This weekend my husband and I were talking about the Puritan Work Ethic. I don't have it. Not how it is meant, anyway.
From Wikipedia: "It is based upon the notion that the Calvinist emphasis on the necessity for hard work as a component of a person's calling and worldly success and as a sign of personal salvation."
My husband has it, but it backfires. What happens is that if he isn't doing something productive he runs tapes in his head telling him that he isn't good enough. That he is a loser, and that stops him from doing anything. It is a terrible cycle of self hate and guilt.
Now, I was raised by wolves (not really, just self absorbed bohemians) who never told me to do anything, never set expectations, and had no goals for me. So, whatever little thing I do I am so proud of myself. Proud like, give me a gold sticker, proud.
Granted, I don't work in the same diligent, trudging, sense of obligation way that I see many people doing. I am in the world of, if it doesn't make me happy (see the self absorption rubbed off a little) I am not going to do it. I might do things that aren't fun or pleasant if I see the greater reward at the end. Such as, I will clean the kitchen because I love to have a clean kitchen. If I didn't care, I probably wouldn't do it. Goodness, that does seem self absorbed.

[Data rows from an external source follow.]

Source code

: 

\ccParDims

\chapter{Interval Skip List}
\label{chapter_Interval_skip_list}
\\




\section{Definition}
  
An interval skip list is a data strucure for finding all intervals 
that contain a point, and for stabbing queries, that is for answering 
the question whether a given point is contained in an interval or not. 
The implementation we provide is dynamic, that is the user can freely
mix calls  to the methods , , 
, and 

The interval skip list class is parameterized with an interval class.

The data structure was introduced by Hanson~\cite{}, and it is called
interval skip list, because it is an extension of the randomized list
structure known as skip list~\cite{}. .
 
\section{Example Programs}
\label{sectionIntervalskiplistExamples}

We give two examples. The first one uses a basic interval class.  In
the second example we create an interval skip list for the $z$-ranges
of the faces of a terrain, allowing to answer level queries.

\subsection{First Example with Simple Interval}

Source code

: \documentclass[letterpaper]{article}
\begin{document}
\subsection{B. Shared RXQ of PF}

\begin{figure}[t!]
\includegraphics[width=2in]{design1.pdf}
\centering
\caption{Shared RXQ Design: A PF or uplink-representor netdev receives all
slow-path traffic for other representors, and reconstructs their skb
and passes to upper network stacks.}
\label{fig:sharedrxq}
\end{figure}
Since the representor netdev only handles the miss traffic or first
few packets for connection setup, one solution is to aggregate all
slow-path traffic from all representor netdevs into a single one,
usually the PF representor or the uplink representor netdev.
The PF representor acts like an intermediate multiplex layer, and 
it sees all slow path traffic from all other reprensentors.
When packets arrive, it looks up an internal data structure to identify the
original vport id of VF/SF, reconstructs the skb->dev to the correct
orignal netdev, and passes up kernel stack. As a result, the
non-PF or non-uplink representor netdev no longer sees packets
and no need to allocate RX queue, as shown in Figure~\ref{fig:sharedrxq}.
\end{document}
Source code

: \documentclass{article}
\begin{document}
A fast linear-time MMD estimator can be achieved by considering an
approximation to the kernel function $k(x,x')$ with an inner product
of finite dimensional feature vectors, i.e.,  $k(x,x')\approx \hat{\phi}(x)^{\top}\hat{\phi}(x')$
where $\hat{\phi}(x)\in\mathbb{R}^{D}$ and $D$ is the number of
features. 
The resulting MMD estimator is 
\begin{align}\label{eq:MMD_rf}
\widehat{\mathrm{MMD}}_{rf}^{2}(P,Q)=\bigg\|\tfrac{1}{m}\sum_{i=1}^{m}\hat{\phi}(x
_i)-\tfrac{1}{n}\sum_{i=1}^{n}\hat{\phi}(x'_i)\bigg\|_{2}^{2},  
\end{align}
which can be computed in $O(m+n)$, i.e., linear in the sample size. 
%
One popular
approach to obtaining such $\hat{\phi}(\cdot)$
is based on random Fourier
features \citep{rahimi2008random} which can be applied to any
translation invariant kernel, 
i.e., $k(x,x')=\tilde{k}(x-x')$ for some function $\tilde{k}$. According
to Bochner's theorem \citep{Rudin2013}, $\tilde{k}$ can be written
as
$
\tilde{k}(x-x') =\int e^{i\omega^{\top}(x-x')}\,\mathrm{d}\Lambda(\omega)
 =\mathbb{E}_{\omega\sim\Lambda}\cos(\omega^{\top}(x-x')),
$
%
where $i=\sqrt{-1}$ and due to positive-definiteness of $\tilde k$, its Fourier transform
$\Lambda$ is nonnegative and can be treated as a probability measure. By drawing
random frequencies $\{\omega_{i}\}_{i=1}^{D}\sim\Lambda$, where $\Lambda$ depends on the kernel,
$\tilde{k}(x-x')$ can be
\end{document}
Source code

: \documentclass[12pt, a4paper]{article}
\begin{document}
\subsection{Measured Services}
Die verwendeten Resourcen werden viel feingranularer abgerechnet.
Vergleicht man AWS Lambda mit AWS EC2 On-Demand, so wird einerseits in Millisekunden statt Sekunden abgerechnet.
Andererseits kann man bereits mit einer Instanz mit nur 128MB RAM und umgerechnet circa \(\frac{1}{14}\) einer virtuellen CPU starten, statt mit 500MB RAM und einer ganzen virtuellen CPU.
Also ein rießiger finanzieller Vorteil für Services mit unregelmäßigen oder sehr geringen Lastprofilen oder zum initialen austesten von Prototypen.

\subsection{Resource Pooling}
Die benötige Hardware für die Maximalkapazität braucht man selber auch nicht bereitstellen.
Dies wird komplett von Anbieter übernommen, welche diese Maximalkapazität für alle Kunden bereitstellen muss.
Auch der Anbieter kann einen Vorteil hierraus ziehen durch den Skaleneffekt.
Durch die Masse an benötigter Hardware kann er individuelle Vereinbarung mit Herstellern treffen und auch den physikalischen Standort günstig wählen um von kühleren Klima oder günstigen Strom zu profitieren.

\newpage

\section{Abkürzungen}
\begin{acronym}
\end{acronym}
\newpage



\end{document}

But on the whole, I am happier. I look to re-frame situations to find the benefit. I am always trying to find a creative fun way to play in my work and I genuinely see it all as one big game of life. A happy life. (Yes, I know we have talked about my Pollyanna ways before.)
But really, who is better off? Me who can see the world as one big present waiting for me to unwrap it or someone (my husband) who feels compelled, obligated, and guilted into being productive.
Hands down, me.
Sure we all have to do crappy stuff, but if you don't have the voice of your mother or father telling you that you aren't doing it well enough, fast enough, or enough enough you can find pleasure in the most mundane tasks. I don't HAVE to do anything. I do it because I WANT to. Everything from working to brushing my teeth.
I know I don't work in a factory or stand on the highway with a stop sign, but if I had/wanted to I would find a way to see the value in that for myself. No inner voice would be slapping me upside the head telling me I wasn't holding the sign the right way or worse that holding the sign wasn't a good enough job. I set my own rules and if I wanted to hold a sign then that is what I would do.
Now, I have been with my husband 20 years and this was the first time we really talked about this in this way and now I know why he often feels like shit. I wouldn't want my parents nagging me in my head telling me I wasn't good enough or doing enough.
Not only that, but they put on the extra burden that having fun is a waste of time. You won't go to heaven if you have fun. You should feel guilty if you are having fun. You should feel bad. No cards, no dancing, no fun.
What a mess.
I may have been raised by wolves, but I know how find joy in my life. Amen.
Photo: My daughter and I working at an event in our downtown.